Dreier, the chairman, is, as usual, not chairing the hearing. Like Charlie in Charlie’s Angels, the well-dressed Dreier (who in 2004 won the prestigious Roy Cohn Award, given by gay activists to the closeted politician most hostile to gay political interests) tends to play up his scary-villain rep by remaining off camera as much as possible. In his place he usually trots out the committee’s resident ballcarrier, Lincoln Diaz-Balart of Florida. A nephew of Fidel Castro and a faithful devotee of the cologne-soaked car-salesman look popular among some southern congressmen, Diaz-Balart is one of the House’s all-time blowhards, a guy who before the Republicans took control of the House made a career blasting the Democrats for not allowing open-rule bills to reach the House floor. “You know what the closed rule means,” he said, back in 1992. “It means no discussion, no amendments. That is profoundly undemocratic.”

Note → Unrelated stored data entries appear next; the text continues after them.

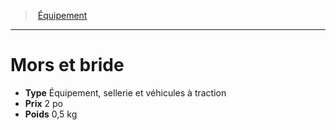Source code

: ﻿---
!EquipmentItem
Type: Équipement, sellerie et véhicules à traction
Price: 2 po
Weight: 0,5 kg
Id: equipment_hd.md#mors-et-bride
ParentLink: equipment_hd.md#Équipement
Name: Mors et bride
ParentName: Équipement
NameLevel: 1
Attributes: {}
---
> [Équipement](hd_equipment.md)

---

# Mors et bride

- **Type** Équipement, sellerie et véhicules à traction
- **Prix** 2 po
- **Poids** 0,5 kg

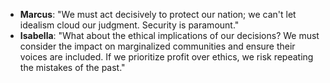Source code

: - **Marcus**: "We must act decisively to protect our nation; we can't let idealism cloud our judgment. Security is paramount."
- **Isabella**: "What about the ethical implications of our decisions? We must consider the impact on marginalized communities and ensure their voices are included. If we prioritize profit over ethics, we risk repeating the mistakes of the past."
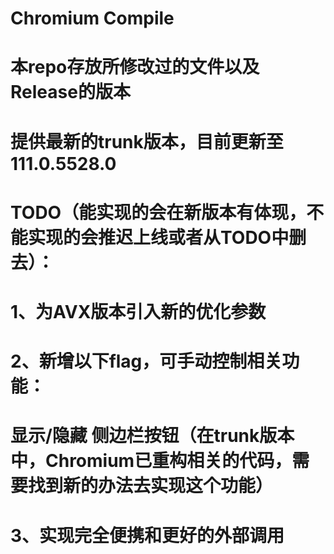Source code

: # Chromium Compile

# 本repo存放所修改过的文件以及Release的版本

# 提供最新的trunk版本，目前更新至111.0.5528.0

# TODO（能实现的会在新版本有体现，不能实现的会推迟上线或者从TODO中删去）：
# 1、为AVX版本引入新的优化参数

# 2、新增以下flag，可手动控制相关功能：

# 显示/隐藏 侧边栏按钮（在trunk版本中，Chromium已重构相关的代码，需要找到新的办法去实现这个功能）

# 3、实现完全便携和更好的外部调用
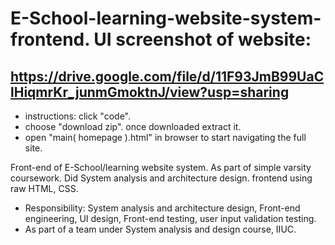 # E-School-learning-website-system-frontend. UI screenshot of website: 
## https://drive.google.com/file/d/11F93JmB99UaClHiqmrKr_junmGmoktnJ/view?usp=sharing
* instructions: click "code". 
* choose "download zip". once downloaded extract it. 
* open "main( homepage ).html" in browser to start navigating the full site.

Front-end of E-School/learning website system. As part of simple varsity coursework. Did System analysis and architecture design. frontend using raw HTML, CSS. 

* Responsibility: System analysis and architecture design, Front-end engineering, UI design, Front-end testing, user input validation testing.
* As part of a team under System analysis and design course, IIUC.

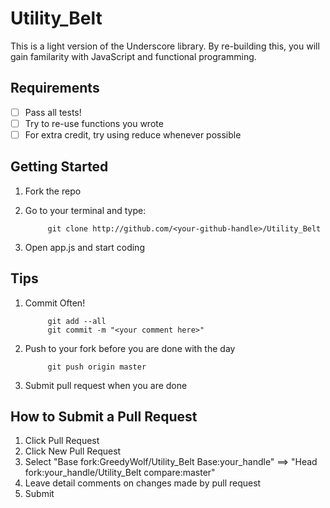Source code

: Utility_Belt
==============
This is a light version of the Underscore library.
By re-building this, you will gain familarity with JavaScript and functional programming.

Requirements
------------------------
- [ ] Pass all tests!
- [ ] Try to re-use functions you wrote
- [ ] For extra credit, try using reduce whenever possible

Getting Started
------------------------
1. Fork the repo
2. Go to your terminal and type:

            git clone http://github.com/<your-github-handle>/Utility_Belt

3. Open app.js and start coding

Tips
------------------------
1. Commit Often!

            git add --all
            git commit -m "<your comment here>"

2. Push to your fork before you are done with the day

            git push origin master

3. Submit pull request when you are done

How to Submit a Pull Request
------------------------
1. Click Pull Request
2. Click New Pull Request
3. Select "Base fork:GreedyWolf/Utility_Belt  Base:your_handle" ==> "Head fork:your_handle/Utility_Belt compare:master" 
4. Leave detail comments on changes made by pull request
5. Submit


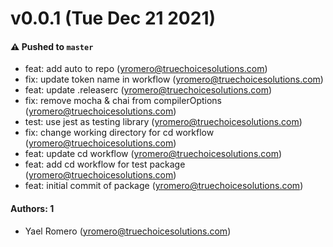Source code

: # v0.0.1 (Tue Dec 21 2021)

#### ⚠️ Pushed to `master`

- feat: add auto to repo (yromero@truechoicesolutions.com)
- fix: update token name in workflow (yromero@truechoicesolutions.com)
- feat: update .releaserc (yromero@truechoicesolutions.com)
- fix: remove mocha & chai from compilerOptions (yromero@truechoicesolutions.com)
- test: use jest as testing library (yromero@truechoicesolutions.com)
- fix: change working directory for cd workflow (yromero@truechoicesolutions.com)
- feat: update cd workflow (yromero@truechoicesolutions.com)
- feat: add cd workflow for test package (yromero@truechoicesolutions.com)
- feat: initial commit of package (yromero@truechoicesolutions.com)

#### Authors: 1

- Yael Romero (yromero@truechoicesolutions.com)
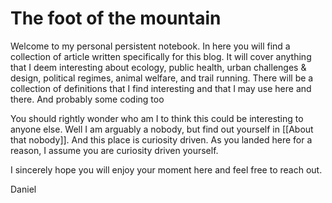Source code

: # The foot of the mountain

Welcome to my personal persistent notebook. 
In here you will find a collection of article written specifically for this blog. It will cover anything that I deem interesting about ecology, public health, urban challenges & design, political regimes, animal welfare, and trail running. There will be a collection of definitions that I find interesting and that I may use here and there. And probably some coding too

You should rightly wonder who am I to think this could be interesting to anyone else. Well I am arguably a nobody, but find out yourself in [[About that nobody]]. And this place is curiosity driven. As you landed here for a reason, I assume you are curiosity driven yourself.

I sincerely hope you will enjoy your moment here and feel free to reach out.

Daniel

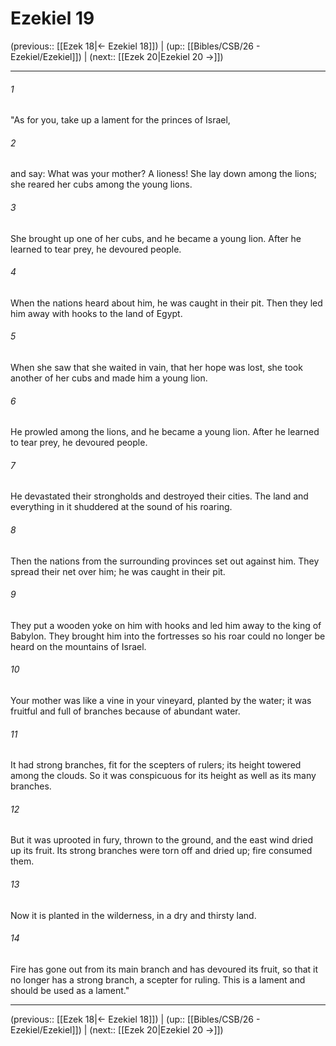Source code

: # Ezekiel 19

(previous:: [[Ezek 18|← Ezekiel 18]]) | (up:: [[Bibles/CSB/26 - Ezekiel/Ezekiel]]) | (next:: [[Ezek 20|Ezekiel 20 →]])

***


###### 1 
"As for you, take up a lament for the princes of Israel, 

###### 2 
and say: What was your mother? A lioness! She lay down among the lions; she reared her cubs among the young lions. 

###### 3 
She brought up one of her cubs, and he became a young lion. After he learned to tear prey, he devoured people. 

###### 4 
When the nations heard about him, he was caught in their pit. Then they led him away with hooks to the land of Egypt. 

###### 5 
When she saw that she waited in vain, that her hope was lost, she took another of her cubs and made him a young lion. 

###### 6 
He prowled among the lions, and he became a young lion. After he learned to tear prey, he devoured people. 

###### 7 
He devastated their strongholds and destroyed their cities. The land and everything in it shuddered at the sound of his roaring. 

###### 8 
Then the nations from the surrounding provinces set out against him. They spread their net over him; he was caught in their pit. 

###### 9 
They put a wooden yoke on him with hooks and led him away to the king of Babylon. They brought him into the fortresses so his roar could no longer be heard on the mountains of Israel. 

###### 10 
Your mother was like a vine in your vineyard, planted by the water; it was fruitful and full of branches because of abundant water. 

###### 11 
It had strong branches, fit for the scepters of rulers; its height towered among the clouds. So it was conspicuous for its height as well as its many branches. 

###### 12 
But it was uprooted in fury, thrown to the ground, and the east wind dried up its fruit. Its strong branches were torn off and dried up; fire consumed them. 

###### 13 
Now it is planted in the wilderness, in a dry and thirsty land. 

###### 14 
Fire has gone out from its main branch and has devoured its fruit, so that it no longer has a strong branch, a scepter for ruling. This is a lament and should be used as a lament."

***

(previous:: [[Ezek 18|← Ezekiel 18]]) | (up:: [[Bibles/CSB/26 - Ezekiel/Ezekiel]]) | (next:: [[Ezek 20|Ezekiel 20 →]])

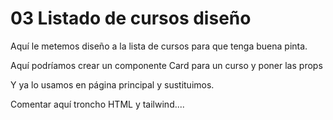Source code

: # 03 Listado de cursos diseño

Aquí le metemos diseño a la lista de cursos para que tenga buena pinta.

Aquí podríamos crear un componente Card para un curso y poner las props

Y ya lo usamos en página principal y sustituimos.

Comentar aquí troncho HTML y tailwind....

That was then. Thirteen years later, Diaz-Balart is presiding over a Rules Committee that no longer allows any open rules, but the lack of democracy doesn’t seem to bother him now. Not much does. The Floridian seems happy most of the time, and never happier than when he can kick off a Rules hearing with some good old-fashioned ball-washing:
“I just want to commend Mr. Barton for his continuing hard work on very tough issues and hard work in an important way focused on this issue close to recent national disasters, the refineries in this country,” he said as Barton slid into his seat. “I was really shocked [he put his hand over his heart] to see that as we quadrupled our gross domestic product we have not built a single refinery. If that is not an ultimate example of sitting on our superpower laurels, I don’t think anything is. We have to address these issues if we are to continue to be the strongest and most dominant economy in the world. And I just…I want to commend the chairman for his hard work!”
“Thank you,” said Barton.
Diaz-Balart opened the floor for questioning. One by one, the Democrats listed all of the reasons this emergency refinery hurricane bill had nothing to do with gas, refineries, or the hurricane. Slaughter, the Democrat from Buffalo, read Barton a quote from the Washington Post noting that the United States has not built a refinery since 1976 and that most oil executives feel the number of refineries needed to be reduced, not increased. She also quoted the chief refining director at the American Petroleum Institute, Edward Murphy, who said that there was no shortage of capacity.
“Do you think that passing the bill will change their minds and they will suddenly want to build refineries?” Slaughter asked. “Or are they going to take the less regulations on Clean Air and run and be happy?”